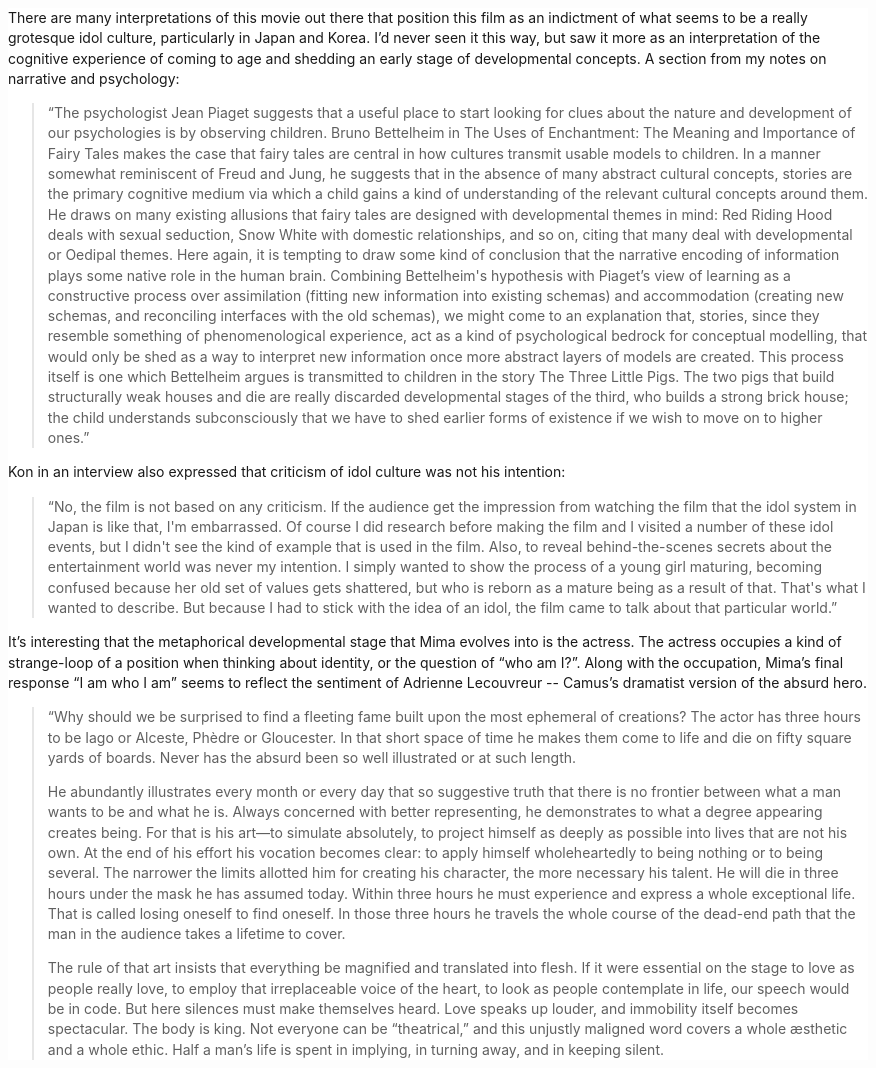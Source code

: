 There are many interpretations of this movie out there that position this film as an indictment of what seems to be a really grotesque idol culture, particularly in Japan and Korea. I’d never seen it this way, but saw it more as an interpretation of the cognitive experience of coming to age and shedding an early stage of developmental concepts. A section from my notes on narrative and psychology:

> “The psychologist Jean Piaget suggests that a useful place to start looking for clues about the nature and development of our psychologies is by observing children. Bruno Bettelheim in The Uses of Enchantment: The Meaning and Importance of Fairy Tales makes the case that fairy tales are central in how cultures transmit usable models to children. In a manner somewhat reminiscent of Freud and Jung, he suggests that in the absence of many abstract cultural concepts, stories are the primary cognitive medium via which a child gains a kind of understanding of the relevant cultural concepts around them. He draws on many existing allusions that fairy tales are designed with developmental themes in mind: Red Riding Hood deals with sexual seduction, Snow White with domestic relationships, and so on, citing that many deal with developmental or Oedipal themes. Here again, it is tempting to draw some kind of conclusion that the narrative encoding of information plays some native role in the human brain. Combining Bettelheim's hypothesis with Piaget’s view of learning as a constructive process over assimilation (fitting new information into existing schemas) and accommodation (creating new schemas, and reconciling interfaces with the old schemas), we might come to an explanation that, stories, since they resemble something of phenomenological experience, act as a kind of psychological bedrock for conceptual modelling, that would only be shed as a way to interpret new information once more abstract layers of models are created. This process itself is one which Bettelheim argues is transmitted to children in the story The Three Little Pigs. The two pigs that build structurally weak houses and die are really discarded developmental stages of the third, who builds a strong brick house; the child understands subconsciously that we have to shed earlier forms of existence if we wish to move on to higher ones.”

Kon in an interview also expressed that criticism of idol culture was not his intention:

> “No, the film is not based on any criticism. If the audience get the impression from watching the film that the idol system in Japan is like that, I'm embarrassed. Of course I did research before making the film and I visited a number of these idol events, but I didn't see the kind of example that is used in the film. Also, to reveal behind-the-scenes secrets about the entertainment world was never my intention. I simply wanted to show the process of a young girl maturing, becoming confused because her old set of values gets shattered, but who is reborn as a mature being as a result of that. That's what I wanted to describe. But because I had to stick with the idea of an idol, the film came to talk about that particular world.”

It’s interesting that the metaphorical developmental stage that Mima evolves into is the actress. The actress occupies a kind of strange-loop of a position when thinking about identity, or the question of “who am I?”. Along with the occupation, Mima’s final response “I am who I am” seems to reflect the sentiment of Adrienne Lecouvreur -- Camus’s dramatist version of the absurd hero.

> “Why should we be surprised to find a fleeting fame built upon the most ephemeral of creations? The actor has three hours to be Iago or Alceste, Phèdre or Gloucester. In that short space of time he makes them come to life and die on fifty square yards of boards. Never has the absurd been so well illustrated or at such length.
> 
> He abundantly illustrates every month or every day that so suggestive truth that there is no frontier between what a man wants to be and what he is. Always concerned with better representing, he demonstrates to what a degree appearing creates being. For that is his art—to simulate absolutely, to project himself as deeply as possible into lives that are not his own. At the end of his effort his vocation becomes clear: to apply himself wholeheartedly to being nothing or to being several. The narrower the limits allotted him for creating his character, the more necessary his talent. He will die in three hours under the mask he has assumed today. Within three hours he must experience and express a whole exceptional life. That is called losing oneself to find oneself. In those three hours he travels the whole course of the dead-end path that the man in the audience takes a lifetime to cover.
> 
> The rule of that art insists that everything be magnified and translated into flesh. If it were essential on the stage to love as people really love, to employ that irreplaceable voice of the heart, to look as people contemplate in life, our speech would be in code. But here silences must make themselves heard. Love speaks up louder, and immobility itself becomes spectacular. The body is king. Not everyone can be “theatrical,” and this unjustly maligned word covers a whole æsthetic and a whole ethic. Half a man’s life is spent in implying, in turning away, and in keeping silent.
>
# # #
# Problem description:
Only the number is wanted: how many lines in the preceding entries hold the string "idol"?

# Expected output:
3